> _DIRECTIONS_
Every line below that contains "redlink" is to be copied.

########

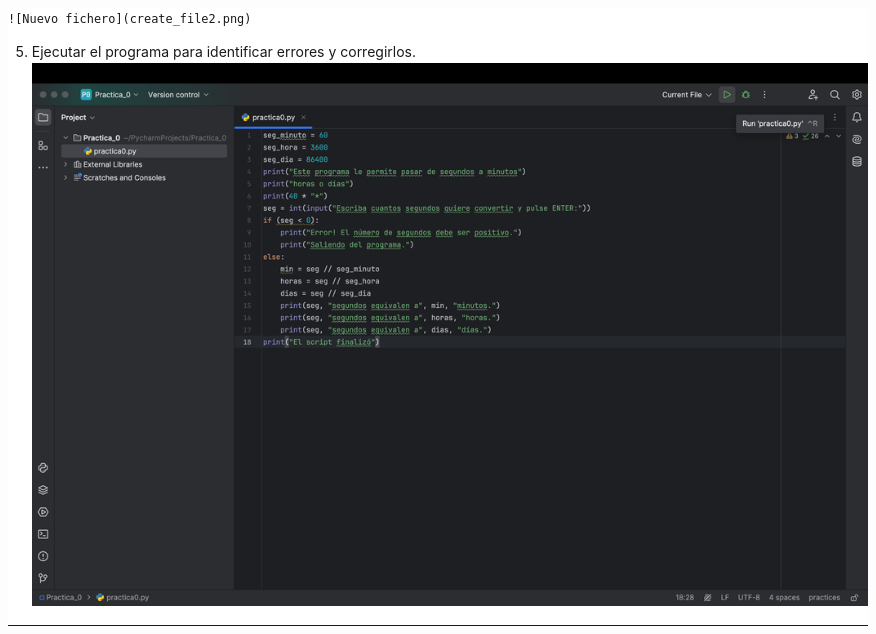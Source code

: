     ![Nuevo fichero](create_file2.png)
5. Ejecutar el programa para identificar errores y corregirlos.  
    ![Ejecuto proyecto](vision_proyect.png)
---
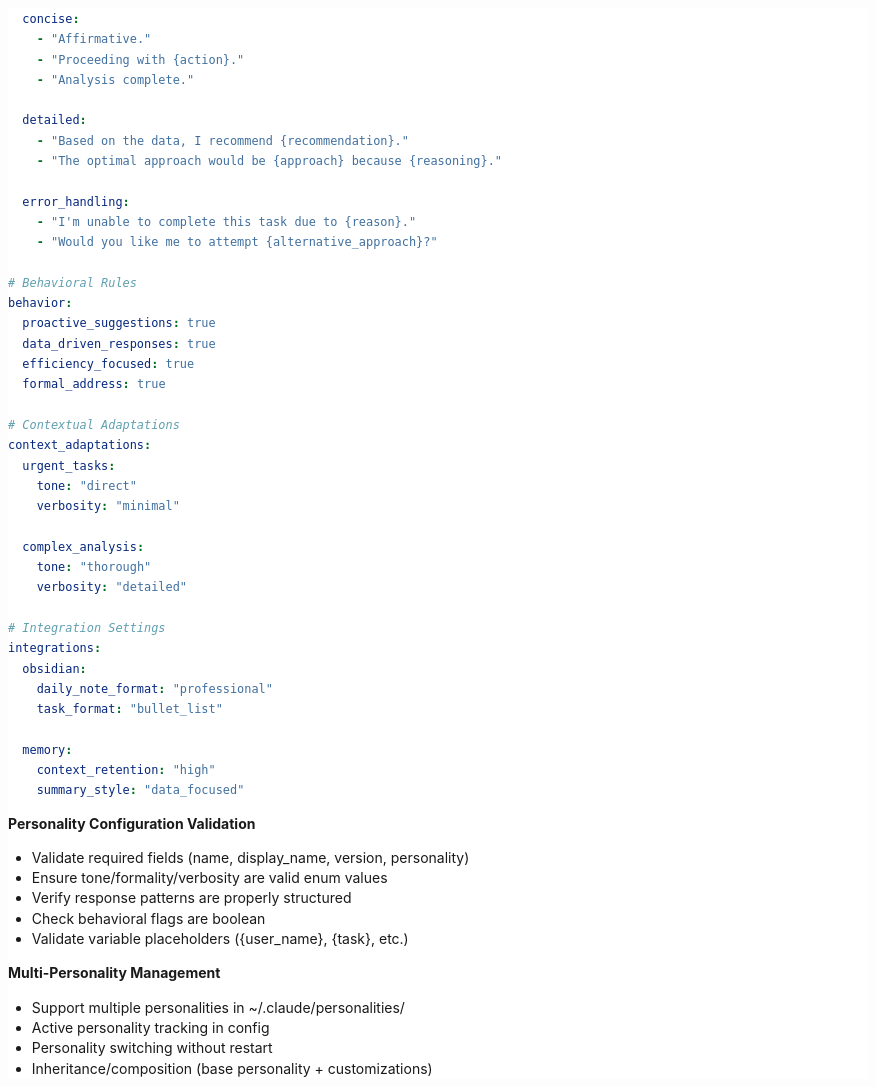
 ```yaml
  concise:
    - "Affirmative."
    - "Proceeding with {action}."
    - "Analysis complete."

  detailed:
    - "Based on the data, I recommend {recommendation}."
    - "The optimal approach would be {approach} because {reasoning}."

  error_handling:
    - "I'm unable to complete this task due to {reason}."
    - "Would you like me to attempt {alternative_approach}?"

# Behavioral Rules
behavior:
  proactive_suggestions: true
  data_driven_responses: true
  efficiency_focused: true
  formal_address: true

# Contextual Adaptations
context_adaptations:
  urgent_tasks:
    tone: "direct"
    verbosity: "minimal"

  complex_analysis:
    tone: "thorough"
    verbosity: "detailed"

# Integration Settings
integrations:
  obsidian:
    daily_note_format: "professional"
    task_format: "bullet_list"

  memory:
    context_retention: "high"
    summary_style: "data_focused"
```

**Personality Configuration Validation**
- Validate required fields (name, display_name, version, personality)
- Ensure tone/formality/verbosity are valid enum values
- Verify response patterns are properly structured
- Check behavioral flags are boolean
- Validate variable placeholders ({user_name}, {task}, etc.)

**Multi-Personality Management**
- Support multiple personalities in ~/.claude/personalities/
- Active personality tracking in config
- Personality switching without restart
- Inheritance/composition (base personality + customizations)
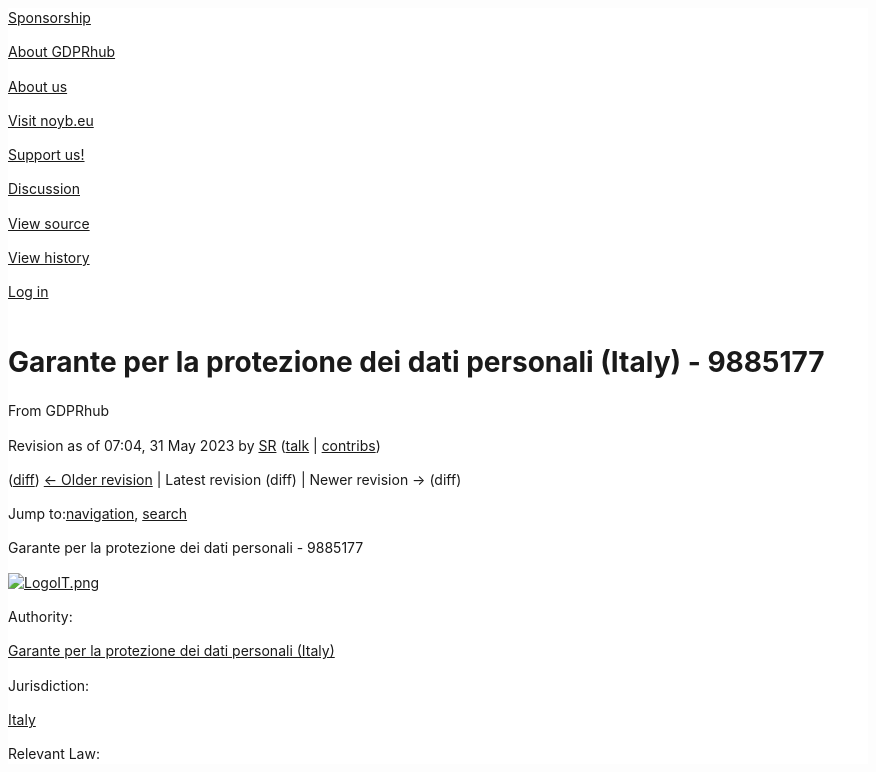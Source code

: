 [Sponsorship](/index.php?title=GDPRhub_Sponsorship)

[About GDPRhub](#)

[About us](/index.php?title=About_GDPRhub)

[Visit noyb.eu](https://www.noyb.eu)

[Support us!](https://www.noyb.eu/support)

[](# "Page tools")

[Discussion](/index.php?title=Talk:Garante_per_la_protezione_dei_dati_personali_\(Italy\)_-_9885177&action=edit&redlink=1 "Discussion about the content page (page does not exist) [t]")

[View source](/index.php?title=Garante_per_la_protezione_dei_dati_personali_\(Italy\)_-_9885177&action=edit "This page is protected.
You can view its source [e]")

[View history](/index.php?title=Garante_per_la_protezione_dei_dati_personali_\(Italy\)_-_9885177&action=history "Past revisions of this page [h]")

[](# "You are not logged in.")

[Log in](/index.php?title=Special:UserLogin&returnto=Garante+per+la+protezione+dei+dati+personali+%28Italy%29+-+9885177&returntoquery=oldid%3D33016 "You are encouraged to log in; however, it is not mandatory [o]")

# Garante per la protezione dei dati personali (Italy) - 9885177

From GDPRhub

Revision as of 07:04, 31 May 2023 by [SR](/index.php?title=User:SR "User:SR") ([talk](/index.php?title=User_talk:SR&action=edit&redlink=1 "User talk:SR (page does not exist)") | [contribs](/index.php?title=Special:Contributions/SR "Special:Contributions/SR"))

([diff](/index.php?title=Garante_per_la_protezione_dei_dati_personali_\(Italy\)_-_9885177&diff=prev&oldid=33016 "Garante per la protezione dei dati personali (Italy) - 9885177")) [← Older revision](/index.php?title=Garante_per_la_protezione_dei_dati_personali_\(Italy\)_-_9885177&direction=prev&oldid=33016 "Garante per la protezione dei dati personali (Italy) - 9885177") | Latest revision (diff) | Newer revision → (diff)

Jump to:[navigation](#mw-navigation), [search](#p-search)

Garante per la protezione dei dati personali - 9885177

[![LogoIT.png](/images/thumb/e/ec/LogoIT.png/250px-LogoIT.png)](/index.php?title=File:LogoIT.png)

Authority:

[Garante per la protezione dei dati personali (Italy)](/index.php?title=Garante_per_la_protezione_dei_dati_personali_\(Italy\) "Garante per la protezione dei dati personali (Italy)")

Jurisdiction:

[Italy](/index.php?title=Category:Italy "Category:Italy")

Relevant Law:
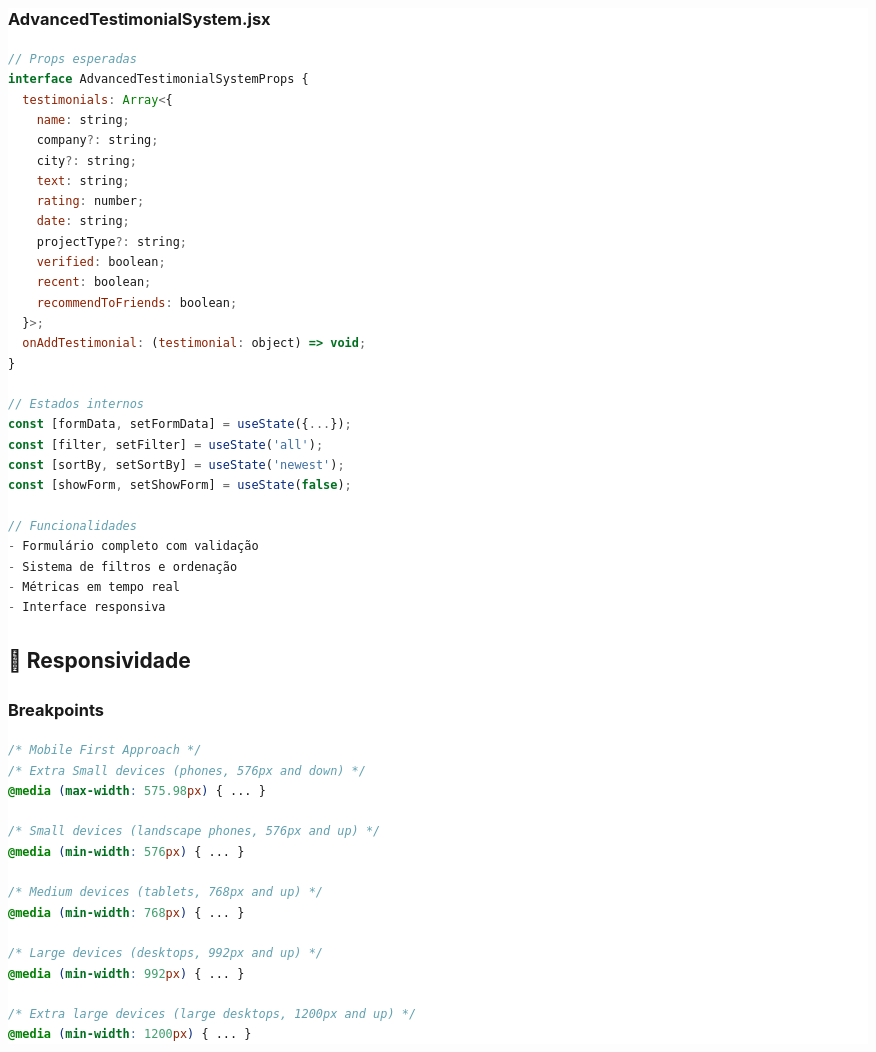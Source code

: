 ### AdvancedTestimonialSystem.jsx

```javascript
// Props esperadas
interface AdvancedTestimonialSystemProps {
  testimonials: Array<{
    name: string;
    company?: string;
    city?: string;
    text: string;
    rating: number;
    date: string;
    projectType?: string;
    verified: boolean;
    recent: boolean;
    recommendToFriends: boolean;
  }>;
  onAddTestimonial: (testimonial: object) => void;
}

// Estados internos
const [formData, setFormData] = useState({...});
const [filter, setFilter] = useState('all');
const [sortBy, setSortBy] = useState('newest');
const [showForm, setShowForm] = useState(false);

// Funcionalidades
- Formulário completo com validação
- Sistema de filtros e ordenação
- Métricas em tempo real
- Interface responsiva
```

## 📱 Responsividade

### Breakpoints

```css
/* Mobile First Approach */
/* Extra Small devices (phones, 576px and down) */
@media (max-width: 575.98px) { ... }

/* Small devices (landscape phones, 576px and up) */
@media (min-width: 576px) { ... }

/* Medium devices (tablets, 768px and up) */
@media (min-width: 768px) { ... }

/* Large devices (desktops, 992px and up) */
@media (min-width: 992px) { ... }

/* Extra large devices (large desktops, 1200px and up) */
@media (min-width: 1200px) { ... }
```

########

> _WRITTEN SOLUTION_
[Discussion](/index.php?title=Talk:Garante_per_la_protezione_dei_dati_personali_\(Italy\)_-_9885177&action=edit&redlink=1 "Discussion about the content page (page does not exist) [t]")
Revision as of 07:04, 31 May 2023 by [SR](/index.php?title=User:SR "User:SR") ([talk](/index.php?title=User_talk:SR&action=edit&redlink=1 "User talk:SR (page does not exist)") | [contribs](/index.php?title=Special:Contributions/SR "Special:Contributions/SR"))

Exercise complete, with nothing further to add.